- **Input material**:

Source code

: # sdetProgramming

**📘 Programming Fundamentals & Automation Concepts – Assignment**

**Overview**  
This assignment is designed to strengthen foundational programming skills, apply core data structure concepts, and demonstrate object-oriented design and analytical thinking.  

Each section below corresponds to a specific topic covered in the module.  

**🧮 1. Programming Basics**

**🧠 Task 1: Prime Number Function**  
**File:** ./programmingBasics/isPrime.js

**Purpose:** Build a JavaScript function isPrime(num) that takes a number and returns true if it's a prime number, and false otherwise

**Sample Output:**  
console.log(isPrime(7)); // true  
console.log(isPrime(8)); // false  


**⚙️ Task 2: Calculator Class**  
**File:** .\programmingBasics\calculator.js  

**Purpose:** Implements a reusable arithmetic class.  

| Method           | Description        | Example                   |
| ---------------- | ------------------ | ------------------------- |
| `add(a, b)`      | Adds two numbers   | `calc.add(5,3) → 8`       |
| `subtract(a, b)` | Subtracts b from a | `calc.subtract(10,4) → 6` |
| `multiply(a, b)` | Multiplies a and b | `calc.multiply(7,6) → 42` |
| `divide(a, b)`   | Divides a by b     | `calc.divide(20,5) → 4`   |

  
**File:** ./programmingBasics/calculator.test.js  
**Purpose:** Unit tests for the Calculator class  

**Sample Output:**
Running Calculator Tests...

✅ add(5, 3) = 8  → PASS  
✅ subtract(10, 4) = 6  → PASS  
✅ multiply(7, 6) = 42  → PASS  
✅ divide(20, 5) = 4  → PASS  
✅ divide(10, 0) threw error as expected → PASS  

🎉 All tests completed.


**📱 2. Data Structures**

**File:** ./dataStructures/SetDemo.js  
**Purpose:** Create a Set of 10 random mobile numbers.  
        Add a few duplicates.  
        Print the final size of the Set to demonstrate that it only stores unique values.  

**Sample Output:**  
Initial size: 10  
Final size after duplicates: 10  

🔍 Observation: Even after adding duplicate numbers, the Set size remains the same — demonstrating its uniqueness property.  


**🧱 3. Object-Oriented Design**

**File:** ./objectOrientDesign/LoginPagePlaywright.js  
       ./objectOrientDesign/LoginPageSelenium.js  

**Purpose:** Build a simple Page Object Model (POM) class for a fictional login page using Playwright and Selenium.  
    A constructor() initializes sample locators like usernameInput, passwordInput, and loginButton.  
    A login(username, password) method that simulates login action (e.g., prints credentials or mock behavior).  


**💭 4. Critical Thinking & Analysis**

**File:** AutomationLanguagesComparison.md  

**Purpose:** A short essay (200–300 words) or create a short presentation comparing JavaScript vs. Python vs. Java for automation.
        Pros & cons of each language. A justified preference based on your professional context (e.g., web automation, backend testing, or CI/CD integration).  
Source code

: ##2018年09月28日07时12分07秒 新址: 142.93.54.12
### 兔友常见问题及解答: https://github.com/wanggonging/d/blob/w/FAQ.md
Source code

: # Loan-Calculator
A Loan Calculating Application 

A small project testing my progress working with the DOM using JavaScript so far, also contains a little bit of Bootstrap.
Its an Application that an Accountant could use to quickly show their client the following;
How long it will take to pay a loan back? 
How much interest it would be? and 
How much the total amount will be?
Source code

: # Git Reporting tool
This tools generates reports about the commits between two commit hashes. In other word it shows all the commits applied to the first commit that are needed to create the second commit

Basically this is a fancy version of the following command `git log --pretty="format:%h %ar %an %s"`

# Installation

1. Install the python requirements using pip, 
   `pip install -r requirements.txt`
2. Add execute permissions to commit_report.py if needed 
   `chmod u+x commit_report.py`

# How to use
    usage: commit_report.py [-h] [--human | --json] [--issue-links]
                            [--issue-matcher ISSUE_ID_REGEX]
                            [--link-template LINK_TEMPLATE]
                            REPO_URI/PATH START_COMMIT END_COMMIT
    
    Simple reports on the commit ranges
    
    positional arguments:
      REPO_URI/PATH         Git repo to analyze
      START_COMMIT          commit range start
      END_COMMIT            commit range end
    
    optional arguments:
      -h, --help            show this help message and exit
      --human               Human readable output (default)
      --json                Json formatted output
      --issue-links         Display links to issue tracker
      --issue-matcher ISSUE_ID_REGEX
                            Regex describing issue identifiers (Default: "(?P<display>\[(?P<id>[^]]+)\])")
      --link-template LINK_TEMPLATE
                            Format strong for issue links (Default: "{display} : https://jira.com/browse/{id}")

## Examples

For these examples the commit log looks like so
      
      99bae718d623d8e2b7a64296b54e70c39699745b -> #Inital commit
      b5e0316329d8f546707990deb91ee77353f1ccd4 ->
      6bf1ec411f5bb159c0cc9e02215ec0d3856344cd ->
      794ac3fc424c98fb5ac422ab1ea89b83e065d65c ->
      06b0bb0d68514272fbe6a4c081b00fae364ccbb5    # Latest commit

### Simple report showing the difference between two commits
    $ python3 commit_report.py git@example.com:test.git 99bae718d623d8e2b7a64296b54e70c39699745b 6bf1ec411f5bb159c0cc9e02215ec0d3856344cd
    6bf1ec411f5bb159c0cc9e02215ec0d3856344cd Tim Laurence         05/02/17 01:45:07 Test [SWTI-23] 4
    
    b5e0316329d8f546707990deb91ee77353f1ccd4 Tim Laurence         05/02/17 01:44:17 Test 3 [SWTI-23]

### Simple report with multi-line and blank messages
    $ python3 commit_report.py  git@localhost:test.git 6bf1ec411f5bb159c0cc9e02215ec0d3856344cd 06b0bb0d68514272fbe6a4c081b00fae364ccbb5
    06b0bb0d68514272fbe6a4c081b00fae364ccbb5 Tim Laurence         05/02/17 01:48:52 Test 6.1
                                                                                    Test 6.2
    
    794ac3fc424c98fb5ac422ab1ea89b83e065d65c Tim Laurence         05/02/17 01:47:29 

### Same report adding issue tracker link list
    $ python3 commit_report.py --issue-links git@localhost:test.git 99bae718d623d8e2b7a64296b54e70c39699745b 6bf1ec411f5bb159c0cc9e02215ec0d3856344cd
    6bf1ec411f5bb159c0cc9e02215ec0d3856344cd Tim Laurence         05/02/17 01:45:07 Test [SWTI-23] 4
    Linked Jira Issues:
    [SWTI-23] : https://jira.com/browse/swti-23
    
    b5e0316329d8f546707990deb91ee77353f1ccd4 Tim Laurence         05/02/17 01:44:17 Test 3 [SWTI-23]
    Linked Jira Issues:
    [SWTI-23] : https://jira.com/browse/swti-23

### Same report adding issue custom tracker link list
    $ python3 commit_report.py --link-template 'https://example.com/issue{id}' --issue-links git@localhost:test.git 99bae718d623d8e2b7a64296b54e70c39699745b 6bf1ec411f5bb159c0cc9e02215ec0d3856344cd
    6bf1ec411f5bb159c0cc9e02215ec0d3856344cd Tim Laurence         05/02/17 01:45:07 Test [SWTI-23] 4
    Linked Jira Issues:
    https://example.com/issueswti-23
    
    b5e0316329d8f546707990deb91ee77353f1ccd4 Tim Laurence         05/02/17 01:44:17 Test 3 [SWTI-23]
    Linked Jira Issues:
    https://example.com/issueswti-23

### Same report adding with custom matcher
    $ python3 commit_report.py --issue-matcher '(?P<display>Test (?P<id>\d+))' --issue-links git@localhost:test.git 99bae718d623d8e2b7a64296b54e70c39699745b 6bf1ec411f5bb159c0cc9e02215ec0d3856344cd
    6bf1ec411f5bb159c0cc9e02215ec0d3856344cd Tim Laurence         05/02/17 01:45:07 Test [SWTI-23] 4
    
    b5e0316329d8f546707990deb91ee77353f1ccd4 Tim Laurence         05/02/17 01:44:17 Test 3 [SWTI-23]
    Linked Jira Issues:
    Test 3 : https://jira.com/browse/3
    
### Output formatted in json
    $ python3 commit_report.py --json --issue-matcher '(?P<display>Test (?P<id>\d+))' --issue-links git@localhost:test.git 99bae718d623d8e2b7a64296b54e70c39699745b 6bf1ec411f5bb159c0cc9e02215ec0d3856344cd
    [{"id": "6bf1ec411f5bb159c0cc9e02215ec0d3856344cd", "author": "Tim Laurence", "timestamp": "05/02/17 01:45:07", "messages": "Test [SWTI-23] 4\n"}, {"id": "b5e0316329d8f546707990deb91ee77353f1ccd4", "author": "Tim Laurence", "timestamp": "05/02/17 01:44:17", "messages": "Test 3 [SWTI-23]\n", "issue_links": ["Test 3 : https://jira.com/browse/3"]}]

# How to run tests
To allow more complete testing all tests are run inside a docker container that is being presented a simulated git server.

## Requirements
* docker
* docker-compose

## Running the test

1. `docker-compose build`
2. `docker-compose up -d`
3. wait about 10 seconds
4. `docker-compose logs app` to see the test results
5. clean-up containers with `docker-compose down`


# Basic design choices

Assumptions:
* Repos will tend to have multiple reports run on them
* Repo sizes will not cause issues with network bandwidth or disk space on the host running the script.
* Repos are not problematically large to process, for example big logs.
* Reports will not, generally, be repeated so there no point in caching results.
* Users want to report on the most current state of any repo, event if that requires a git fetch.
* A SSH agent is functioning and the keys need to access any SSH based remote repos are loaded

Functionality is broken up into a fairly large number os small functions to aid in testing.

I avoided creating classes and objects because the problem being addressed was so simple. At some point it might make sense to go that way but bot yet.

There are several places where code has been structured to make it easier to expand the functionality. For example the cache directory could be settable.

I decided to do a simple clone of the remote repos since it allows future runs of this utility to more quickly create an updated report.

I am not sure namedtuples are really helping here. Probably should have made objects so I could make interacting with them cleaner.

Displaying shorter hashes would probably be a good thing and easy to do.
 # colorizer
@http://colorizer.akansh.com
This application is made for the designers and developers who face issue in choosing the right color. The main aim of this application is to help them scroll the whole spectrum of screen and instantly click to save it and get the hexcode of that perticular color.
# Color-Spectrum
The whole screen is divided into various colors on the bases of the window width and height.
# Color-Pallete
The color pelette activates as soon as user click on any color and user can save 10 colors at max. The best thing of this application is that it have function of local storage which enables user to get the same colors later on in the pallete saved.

- **Exercise aim**: In the listing above, find the line containing "2. Add execute" and the line containing "06b0bb0d68514272fbe6a4c081b00fae364ccbb5 Tim Laurence", then retype both and every line between them exactly, with nothing else.

- **Solution to this task**:
2. Add execute permissions to commit_report.py if needed 
   `chmod u+x commit_report.py`

# How to use
    usage: commit_report.py [-h] [--human | --json] [--issue-links]
                            [--issue-matcher ISSUE_ID_REGEX]
                            [--link-template LINK_TEMPLATE]
                            REPO_URI/PATH START_COMMIT END_COMMIT
    
    Simple reports on the commit ranges
    
    positional arguments:
      REPO_URI/PATH         Git repo to analyze
      START_COMMIT          commit range start
      END_COMMIT            commit range end
    
    optional arguments:
      -h, --help            show this help message and exit
      --human               Human readable output (default)
      --json                Json formatted output
      --issue-links         Display links to issue tracker
      --issue-matcher ISSUE_ID_REGEX
                            Regex describing issue identifiers (Default: "(?P<display>\[(?P<id>[^]]+)\])")
      --link-template LINK_TEMPLATE
                            Format strong for issue links (Default: "{display} : https://jira.com/browse/{id}")

## Examples

For these examples the commit log looks like so
      
      99bae718d623d8e2b7a64296b54e70c39699745b -> #Inital commit
      b5e0316329d8f546707990deb91ee77353f1ccd4 ->
      6bf1ec411f5bb159c0cc9e02215ec0d3856344cd ->
      794ac3fc424c98fb5ac422ab1ea89b83e065d65c ->
      06b0bb0d68514272fbe6a4c081b00fae364ccbb5    # Latest commit

### Simple report showing the difference between two commits
    $ python3 commit_report.py git@example.com:test.git 99bae718d623d8e2b7a64296b54e70c39699745b 6bf1ec411f5bb159c0cc9e02215ec0d3856344cd
    6bf1ec411f5bb159c0cc9e02215ec0d3856344cd Tim Laurence         05/02/17 01:45:07 Test [SWTI-23] 4
    
    b5e0316329d8f546707990deb91ee77353f1ccd4 Tim Laurence         05/02/17 01:44:17 Test 3 [SWTI-23]

### Simple report with multi-line and blank messages
    $ python3 commit_report.py  git@localhost:test.git 6bf1ec411f5bb159c0cc9e02215ec0d3856344cd 06b0bb0d68514272fbe6a4c081b00fae364ccbb5
    06b0bb0d68514272fbe6a4c081b00fae364ccbb5 Tim Laurence         05/02/17 01:48:52 Test 6.1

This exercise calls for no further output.